Monday, May 30, 2022

Fresh Fast Flavorful Food the Plate Lunch


While McDonald’s, Burger King, Taco Bell and Wendy’s are a staple for millions of Americans looking for a quick fast meal during the lunch period. They define fast food for many, however my dad lived in Hawaii when I was a kid and every time visited, I could not wait to go to a corner outlet, food truck or food cart and get a ‘Plate Lunch;’ it was a meal like mom cooked and served at home. You ate with a fork not your hands. It was in fact a meal not just a grab-n-go experience according to Steven Johnson, Grocerant Guru® at Tacoma, WA based Foodservice Solutions®.

They were all delicious, devoured, and delectable.
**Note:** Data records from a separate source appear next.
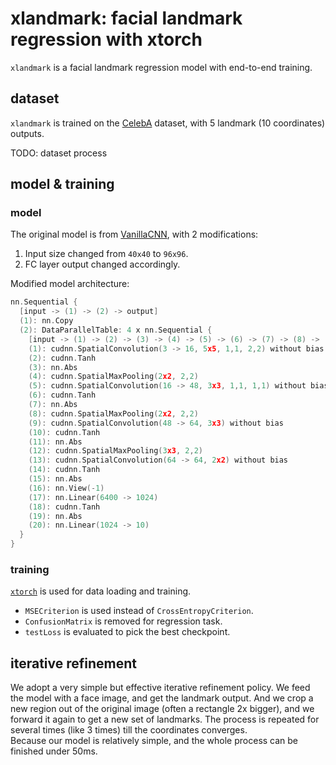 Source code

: # xlandmark: facial landmark regression with xtorch
`xlandmark` is a facial landmark regression model with end-to-end training.  

## dataset
`xlandmark` is trained on the [CelebA](http://mmlab.ie.cuhk.edu.hk/projects/CelebA.html) dataset, with 5 landmark (10 coordinates) outputs.  

TODO: dataset process

## model & training
### model
The original model is from [VanillaCNN](https://github.com/ishay2b/VanillaCNN), with 2 modifications:  
1. Input size changed from `40x40` to `96x96`.  
2. FC layer output changed accordingly.  

Modified model architecture:
```c
nn.Sequential {
  [input -> (1) -> (2) -> output]
  (1): nn.Copy
  (2): DataParallelTable: 4 x nn.Sequential {
    [input -> (1) -> (2) -> (3) -> (4) -> (5) -> (6) -> (7) -> (8) -> (9) -> (10) -> (11) -> (12) -> (13) -> (14) -> (15) -> (16) -> (17) -> (18) -> (19) -> (20) -> output]
    (1): cudnn.SpatialConvolution(3 -> 16, 5x5, 1,1, 2,2) without bias
    (2): cudnn.Tanh
    (3): nn.Abs
    (4): cudnn.SpatialMaxPooling(2x2, 2,2)
    (5): cudnn.SpatialConvolution(16 -> 48, 3x3, 1,1, 1,1) without bias
    (6): cudnn.Tanh
    (7): nn.Abs
    (8): cudnn.SpatialMaxPooling(2x2, 2,2)
    (9): cudnn.SpatialConvolution(48 -> 64, 3x3) without bias
    (10): cudnn.Tanh
    (11): nn.Abs
    (12): cudnn.SpatialMaxPooling(3x3, 2,2)
    (13): cudnn.SpatialConvolution(64 -> 64, 2x2) without bias
    (14): cudnn.Tanh
    (15): nn.Abs
    (16): nn.View(-1)
    (17): nn.Linear(6400 -> 1024)
    (18): cudnn.Tanh
    (19): nn.Abs
    (20): nn.Linear(1024 -> 10)
  }
}

```

### training
[`xtorch`](https://github.com/kuangliu/xtorch) is used for data loading and training.  
- `MSECriterion` is used instead of `CrossEntropyCriterion`.
- `ConfusionMatrix` is removed for regression task.
- `testLoss` is evaluated to pick the best checkpoint.

## iterative refinement
We adopt a very simple but effective iterative refinement policy. We feed the
model with a face image, and get the landmark output. And we crop a new region out
of the original image (often a rectangle 2x bigger), and we forward it again to
get a new set of landmarks. The process is repeated for several times (like 3 times)
till the coordinates converges.  
Because our model is relatively simple, and the whole process can be finished under 50ms.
Hawaiian Bros Island Grill is in the process of expanding and this year year-over-year sales growth of 172%. Cameron McNie founder and co-CEO Hawaiian Bros Island Grill when recently talking about its growth stated, ““We got caught off-guard by the sales,” … “Our first two locations had opened really well and our third literally doubled what we were doing at those. We realized we had some major throughput problems.  You know the kind of problems every restaurant operator wants!

So, Kansas City, Mo.-based Hawaiian Bros retooled its drive-thru operations with the goal of serving one car every 30 seconds. Those efforts have paid off.

Hawaiian Bros currently has 30 locations, with plans to open another 15 units this year. All but two restaurants have Drive-thru’s. Its sales grew 172% in 2021, compared to the prior year, to $56.8 million, according to Technomic. In 2020, it had just nine locations. And it operated only four stores the year before that.


This is fresh fast food, that you eat with a fork!  Hawaiian Bros is currently seeing average unit volumes of $4 million to $5 million, McNie said. “It’s absolutely our goal to open locations with drive-thru’s,” he said. “I don’t think we would open another location without a drive-thru.”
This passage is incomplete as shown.